Prescient Therapeutics’ (ASX:PTX) share price is up 18% in early afternoon trade as the US FDA awards its PTX-100 blood cancer experimental treatment fast-track status. 

Called ‘orphan drug designation,’ the classification is awarded to drugs specifically targeting certain conditions.

It is given to drugs targeting conditions which the FDA wishes to prioritise exploratory treatments for. 

The status also allows Prescient to retain US$3.1m by way of a fee waiver scheme that would otherwise be payable to the FDA without the designation. 

What is T-cell lymphoma? 

Lymphoma (the company is specifically targeting Peripheral T-Cell Lymphoma, or PTCL,) is a cancer of the blood for which survival rates have not improved in 20 years. 

The condition is relatively rare but the company notes the FDA is keen to get a quality medicine out there—and it’s chucking a lifeboat at Prescient’s PTX-100 product to fast-track that process. 

Current PTCL therapies (read: chemo) have serious toxicities and low response rates. 

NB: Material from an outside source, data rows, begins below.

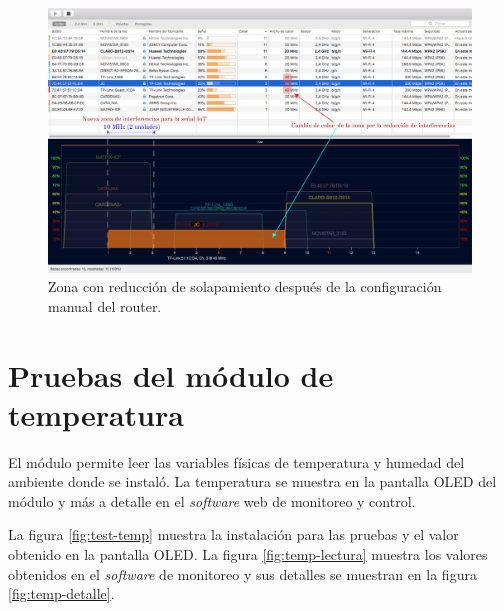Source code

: 
\begin{landscape} %
\begin{figure}[htpb]
\centering 
\includegraphics[width=1.5\textwidth]{./Figures/wifi/06.png}
\caption{Zona con reducción de solapamiento después de la configuración manual del router.}
\label{fig:test06}
\end{figure}
\end{landscape} %


\section{Pruebas del módulo de temperatura}

El módulo permite leer las variables físicas de temperatura y humedad del ambiente donde se instaló. La temperatura se muestra en la pantalla OLED del módulo y más a detalle en el \emph{software} web de monitoreo y control.

La figura \ref{fig:test-temp} muestra la instalación para las pruebas y el valor obtenido en la pantalla OLED. La figura \ref{fig:temp-lectura} muestra los valores obtenidos en el \emph{software} de monitoreo y sus detalles se muestran en la figura \ref{fig:temp-detalle}.

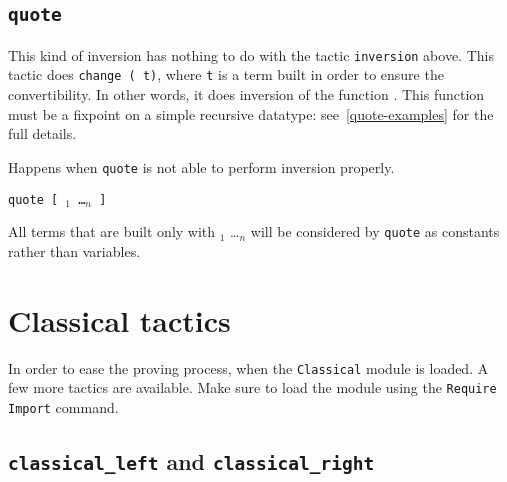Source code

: \begin{coq_example*}



\subsection{\tt quote \ident}

This kind of inversion has nothing to do with the tactic
\texttt{inversion} above. This tactic does \texttt{change (\ident\
  t)}, where \texttt{t} is a term built in order to ensure the
convertibility. In other words, it does inversion of the function
\ident. This function must be a fixpoint on a simple recursive
datatype: see~\ref{quote-examples} for the full details.

\begin{ErrMsgs}
\item {}

  Happens when \texttt{quote} is not able to perform inversion properly.
\end{ErrMsgs}

\begin{Variants}
\item \texttt{quote {\ident} [ \ident$_1$ \dots \ident$_n$ ]}

  All terms that are built only with \ident$_1$ \dots \ident$_n$ will be
  considered by \texttt{quote} as constants rather than variables.
\end{Variants}


\section{Classical tactics}
\label{ClassicalTactics}

In order to ease the proving process, when the {\tt Classical} module is loaded. A few more tactics are available. Make sure to load the module using the \texttt{Require Import} command.

\subsection{{\tt classical\_left} and \tt classical\_right}
\tacindex{classical\_right}


\end{coq_example*}
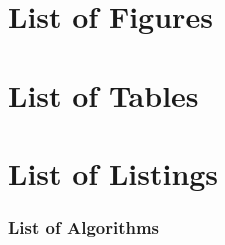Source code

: \cleardoublepage


\chapter{List of Figures}
\vspace{-0.3cm}
\makeatletter
{}%
\makeatother
\cleardoublepage

	
	
\chapter{List of Tables}
\makeatletter
{}%
\makeatother
\clearpage



\chapter{List of Listings}
\begingroup
\renewcommand{\lstlistlistingname}{}
\let\chapter\subsection
\lstlistoflistings
\endgroup

\chapter{List of Algorithms}
\begingroup
\renewcommand{\listalgorithmname}{}
\let\chapter\subsection%
\listofalgorithms
\endgroup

Prescient states its PTX-100 product, based on early-stage data, shows a boosted safety profile and durable responses at keeping blood cancer at bay. 

How does PTX-100 work? 

PTX-100 is a prenylation inhibitor—in layman’s terms, a drug that stops the body’s production of proteins. 

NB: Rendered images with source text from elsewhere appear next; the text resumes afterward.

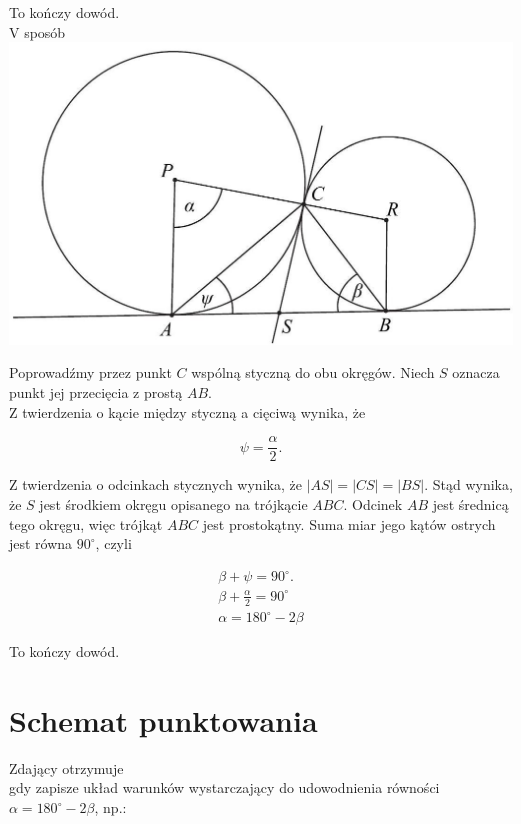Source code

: \documentclass[10pt]{article}
\begin{document}
To kończy dowód.\\
V sposób\\
\includegraphics[max width=\textwidth, center]{2025_02_07_e35f706dbfcfb4be75cfg-11}

Poprowadźmy przez punkt $C$ wspólną styczną do obu okręgów. Niech $S$ oznacza punkt jej przecięcia z prostą $A B$.\\
Z twierdzenia o kącie między styczną a cięciwą wynika, że

$$
\psi=\frac{\alpha}{2} .
$$

Z twierdzenia o odcinkach stycznych wynika, że $|A S|=|C S|=|B S|$. Stąd wynika, że $S$ jest środkiem okręgu opisanego na trójkącie $A B C$. Odcinek $A B$ jest średnicą tego okręgu, więc trójkąt $A B C$ jest prostokątny. Suma miar jego kątów ostrych jest równa $90^{\circ}$, czyli

$$
\begin{gathered}
\beta+\psi=90^{\circ} . \\
\beta+\frac{\alpha}{2}=90^{\circ} \\
\alpha=180^{\circ}-2 \beta
\end{gathered}
$$

To kończy dowód.

\section*{Schemat punktowania}
Zdający otrzymuje\\
gdy zapisze układ warunków wystarczający do udowodnienia równości $\alpha=180^{\circ}-2 \beta$, np.:
\end{document}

In this case, PTX-100 is designed to stop the body from producing proteins that are produced, and aid in the spread of, blood cancers. 

Those proteins in question are called the ‘Ras’ group of proteins; H-ras K-ras and N-ras.

PTX-100 has showed encouraging results in early stage T-cell lymphoma trials, with further tests on a cohort of 12 patients ongoing. 

“This is significant for our development of PTX-100,” Prescient CEO Steven Yatomi-Clarke said. 

“Orphan drugs often enjoy shorter and cheaper development pathways…and the company now has the certainty of 7 years of market exclusivity in the event of [final] approval of PTX-100.”

Is Prescient undervalued? 

The company has not been spared from sell-off season this year, nor a general fading of interest in healthcare stocks market-wide that has defined ASX trading behaviour this year. 

Year to date (YTD) performance is down -19.5%. 

On a one month basis, however, Prescient is up 12%—and investor interest in today’s FDA designation is clear on the charts. 

The company has a market cap of $121m and is ranked 64 of 210 in the healthcare sector. 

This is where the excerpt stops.